[Your instructions]
In the entries below, find the string "localhost" and return each line holding it.

[Plain-text document sources]
=== Begin Enclosure ===

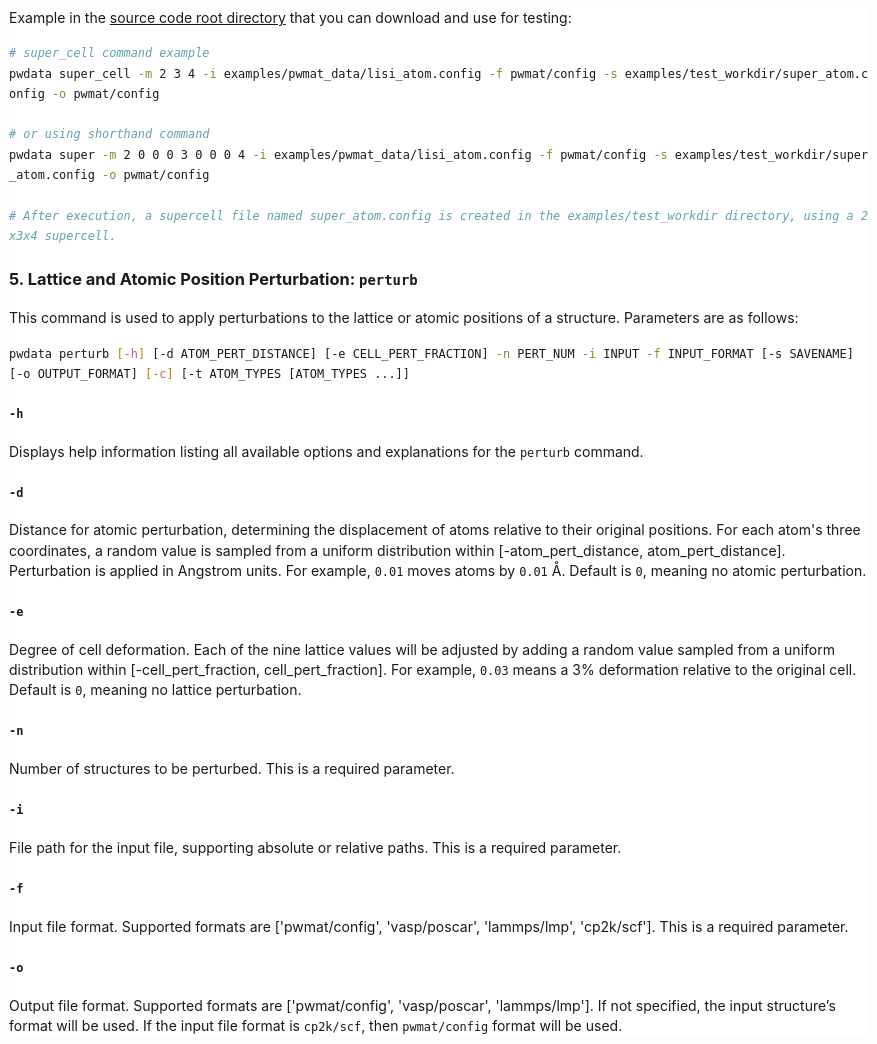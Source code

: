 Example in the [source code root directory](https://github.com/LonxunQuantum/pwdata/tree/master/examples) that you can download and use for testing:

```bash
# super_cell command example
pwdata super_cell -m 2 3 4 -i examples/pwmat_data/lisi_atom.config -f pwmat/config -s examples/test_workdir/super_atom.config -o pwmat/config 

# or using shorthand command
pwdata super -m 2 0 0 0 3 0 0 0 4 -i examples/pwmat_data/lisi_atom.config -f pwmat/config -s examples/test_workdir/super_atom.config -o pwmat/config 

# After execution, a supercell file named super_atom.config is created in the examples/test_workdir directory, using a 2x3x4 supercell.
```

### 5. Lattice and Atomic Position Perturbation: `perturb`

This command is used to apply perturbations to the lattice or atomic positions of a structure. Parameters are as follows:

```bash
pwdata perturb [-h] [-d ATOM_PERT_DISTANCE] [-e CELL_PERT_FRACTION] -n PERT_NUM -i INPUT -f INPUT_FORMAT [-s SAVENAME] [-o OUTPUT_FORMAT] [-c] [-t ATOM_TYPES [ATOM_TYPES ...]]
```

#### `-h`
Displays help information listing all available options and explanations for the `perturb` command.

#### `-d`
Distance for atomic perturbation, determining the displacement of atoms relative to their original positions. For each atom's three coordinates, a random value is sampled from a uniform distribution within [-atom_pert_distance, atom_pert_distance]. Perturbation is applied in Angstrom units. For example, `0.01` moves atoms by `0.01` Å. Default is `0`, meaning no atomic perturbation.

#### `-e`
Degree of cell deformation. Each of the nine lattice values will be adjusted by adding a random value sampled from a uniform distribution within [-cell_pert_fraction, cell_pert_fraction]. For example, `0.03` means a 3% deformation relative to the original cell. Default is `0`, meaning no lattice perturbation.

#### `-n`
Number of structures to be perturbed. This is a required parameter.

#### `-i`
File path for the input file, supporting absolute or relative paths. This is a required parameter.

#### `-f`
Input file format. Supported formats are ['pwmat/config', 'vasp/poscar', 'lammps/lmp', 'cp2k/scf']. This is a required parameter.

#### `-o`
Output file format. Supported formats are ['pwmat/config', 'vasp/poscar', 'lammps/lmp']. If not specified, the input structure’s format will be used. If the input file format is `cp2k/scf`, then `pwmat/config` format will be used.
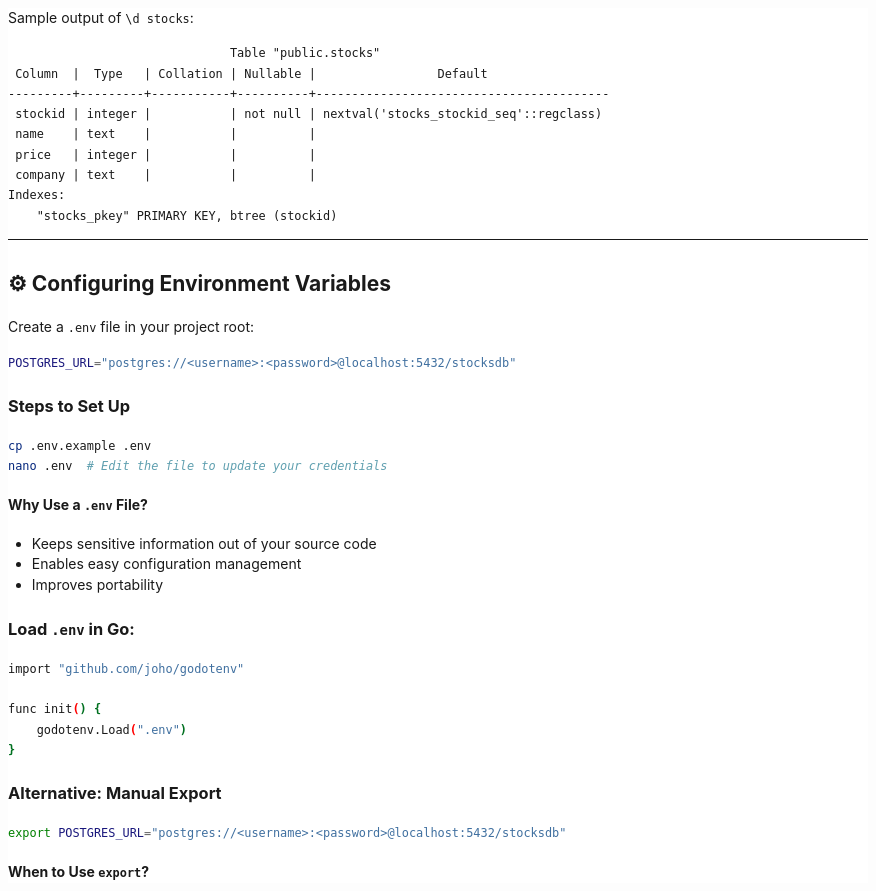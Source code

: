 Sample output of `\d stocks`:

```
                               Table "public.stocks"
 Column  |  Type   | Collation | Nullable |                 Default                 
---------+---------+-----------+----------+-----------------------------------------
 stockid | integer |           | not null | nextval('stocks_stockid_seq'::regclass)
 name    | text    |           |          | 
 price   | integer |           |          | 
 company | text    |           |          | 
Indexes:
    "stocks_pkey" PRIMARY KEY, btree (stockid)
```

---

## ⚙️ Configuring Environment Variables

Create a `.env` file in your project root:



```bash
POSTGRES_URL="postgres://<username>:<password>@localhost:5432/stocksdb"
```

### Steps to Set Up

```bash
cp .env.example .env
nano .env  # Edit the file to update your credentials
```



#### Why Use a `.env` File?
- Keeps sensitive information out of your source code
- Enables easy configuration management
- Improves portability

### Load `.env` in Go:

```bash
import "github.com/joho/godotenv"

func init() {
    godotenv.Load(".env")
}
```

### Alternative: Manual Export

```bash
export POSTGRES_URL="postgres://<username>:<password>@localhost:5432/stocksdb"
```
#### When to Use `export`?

=== End Enclosure ===

[Result of the task]
POSTGRES_URL="postgres://<username>:<password>@localhost:5432/stocksdb"
export POSTGRES_URL="postgres://<username>:<password>@localhost:5432/stocksdb"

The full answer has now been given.